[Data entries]
##############################
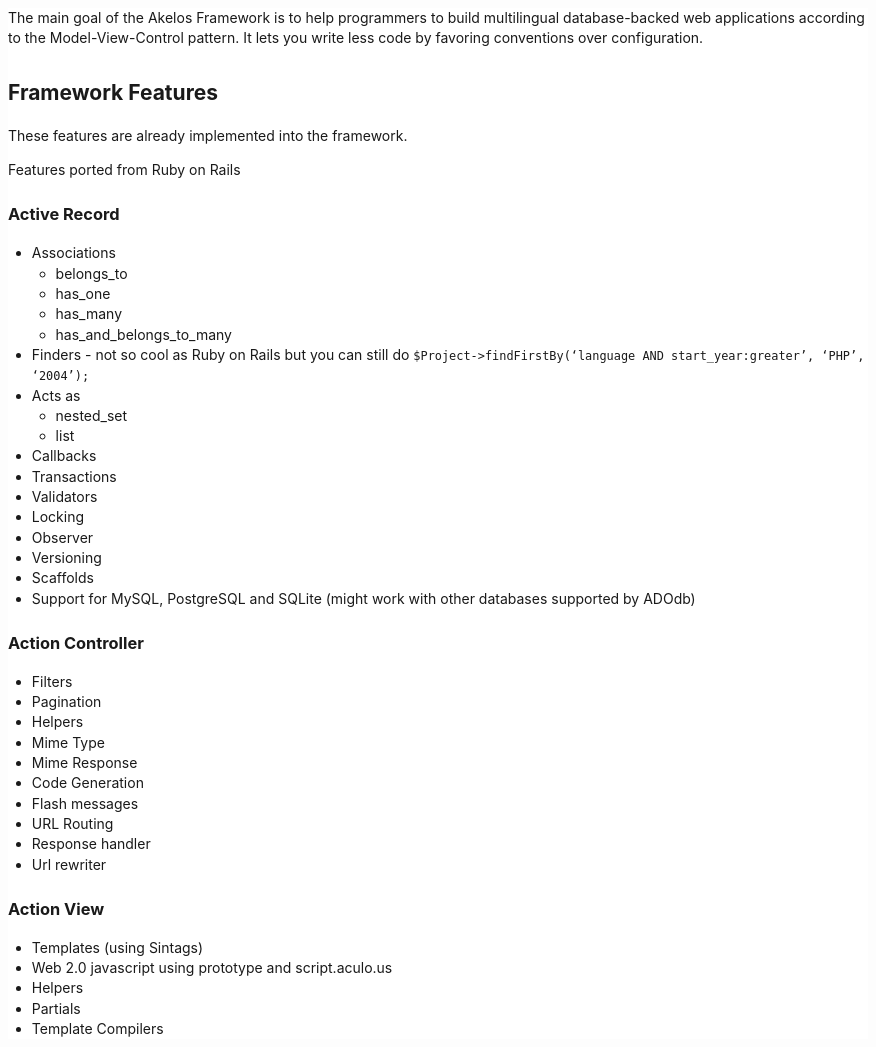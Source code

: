 The main goal of the Akelos Framework is to help programmers to build multilingual database-backed web applications according to the Model-View-Control pattern. It lets you write less code by favoring conventions over configuration.

## Framework Features ##

These features are already implemented into the framework.

Features ported from Ruby on Rails

### Active Record ###

  * Associations
    * belongs\_to
    * has\_one
    * has\_many
    * has\_and\_belongs\_to\_many
  * Finders - not so cool as Ruby on Rails but you can still do `$Project->findFirstBy(‘language AND start_year:greater’, ‘PHP’, ‘2004’);`
  * Acts as
    * nested\_set
    * list
  * Callbacks
  * Transactions
  * Validators
  * Locking
  * Observer
  * Versioning
  * Scaffolds
  * Support for MySQL, PostgreSQL and SQLite (might work with other databases supported by ADOdb)

### Action Controller ###

  * Filters
  * Pagination
  * Helpers
  * Mime Type
  * Mime Response
  * Code Generation
  * Flash messages
  * URL Routing
  * Response handler
  * Url rewriter

### Action View ###

  * Templates (using Sintags)
  * Web 2.0 javascript using prototype and script.aculo.us
  * Helpers
  * Partials
  * Template Compilers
##############################
Output the entries above exactly. Drop the pictures.

Source code

: The main goal of the Akelos Framework is to help programmers to build multilingual database-backed web applications according to the Model-View-Control pattern. It lets you write less code by favoring conventions over configuration.

## Framework Features ##

These features are already implemented into the framework.

Features ported from Ruby on Rails

### Active Record ###

  * Associations
    * belongs\_to
    * has\_one
    * has\_many
    * has\_and\_belongs\_to\_many
  * Finders - not so cool as Ruby on Rails but you can still do `$Project->findFirstBy(‘language AND start_year:greater’, ‘PHP’, ‘2004’);`
  * Acts as
    * nested\_set
    * list
  * Callbacks
  * Transactions
  * Validators
  * Locking
  * Observer
  * Versioning
  * Scaffolds
  * Support for MySQL, PostgreSQL and SQLite (might work with other databases supported by ADOdb)

### Action Controller ###

  * Filters
  * Pagination
  * Helpers
  * Mime Type
  * Mime Response
  * Code Generation
  * Flash messages
  * URL Routing
  * Response handler
  * Url rewriter

### Action View ###

  * Templates (using Sintags)
  * Web 2.0 javascript using prototype and script.aculo.us
  * Helpers
  * Partials
  * Template Compilers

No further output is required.